**TASK STATEMENT:** Reply with one number: the count of lines in the data that hold the string "inequality".

**RECORDED DATA:**
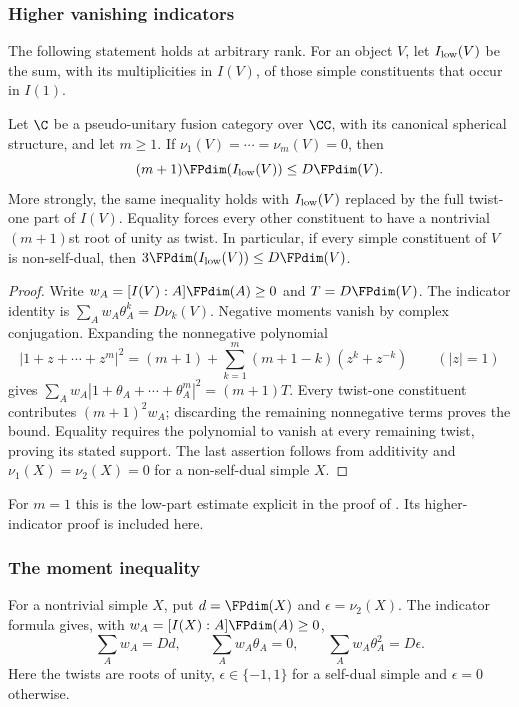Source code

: \subsubsection{Higher vanishing indicators}
The following statement holds at arbitrary rank. For an object $V$, let
$I_{\rm low}(V)$ be the sum, with its multiplicities in $I(V)$, of those
simple constituents that occur in $I(1)$.

\begin{theorem}\label{finite:thm:higher-indicator}
Let $\C$ be a pseudo-unitary fusion category over $\CC$, with its
canonical spherical structure, and let $m\geq1$. If
$\nu_1(V)=\cdots=\nu_m(V)=0$, then
\[
 (m+1)\FPdim(I_{\rm low}(V))\leq D\FPdim(V).
\]
More strongly, the same inequality holds with $I_{\rm low}(V)$ replaced
by the full twist-one part of $I(V)$. Equality forces every other
constituent to have a nontrivial $(m+1)$st root of unity as twist.
In particular, if every simple constituent of $V$ is non-self-dual, then
$3\FPdim(I_{\rm low}(V))\leq D\FPdim(V)$.
\end{theorem}
\begin{proof}
Write $w_A=[I(V):A]\FPdim(A)\geq0$ and $T=D\FPdim(V)$.
The indicator identity \cite[Theorem 4.1]{NS} is
$\sum_Aw_A\theta_A^k=D\nu_k(V)$. Negative moments vanish by complex
conjugation. Expanding the nonnegative polynomial
\[
 |1+z+\cdots+z^m|^2=(m+1)+
 \sum_{k=1}^m(m+1-k)(z^k+z^{-k})\qquad(|z|=1)
\]
gives $\sum_Aw_A|1+\theta_A+\cdots+\theta_A^m|^2=(m+1)T$.
Every twist-one constituent contributes $(m+1)^2w_A$; discarding the
remaining nonnegative terms proves the bound. Equality requires the
polynomial to vanish at every remaining twist, proving its stated support.
The last assertion follows from additivity and
$\nu_1(X)=\nu_2(X)=0$ for a non-self-dual simple $X$.
\end{proof}
For $m=1$ this is the low-part estimate explicit in the proof of
\cite[Theorem 2.21]{Ostrik3}. Its higher-indicator proof is included here. 

\subsubsection{The moment inequality}
For a nontrivial simple $X$, put $d=\FPdim(X)$ and $\epsilon=\nu_2(X)$.
The indicator formula \cite[Theorem 4.1]{NS} gives, with
$w_A=[I(X):A]\FPdim(A)\geq0$,
\begin{equation}\label{finite:eq:three-moments}
 \sum_A w_A=Dd,\qquad \sum_A w_A\theta_A=0,\qquad
 \sum_A w_A\theta_A^2=D\epsilon.
\end{equation}
Here the twists are roots of unity, $\epsilon\in\{-1,1\}$ for a self-dual
simple and $\epsilon=0$ otherwise.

**SOLUTION:** 2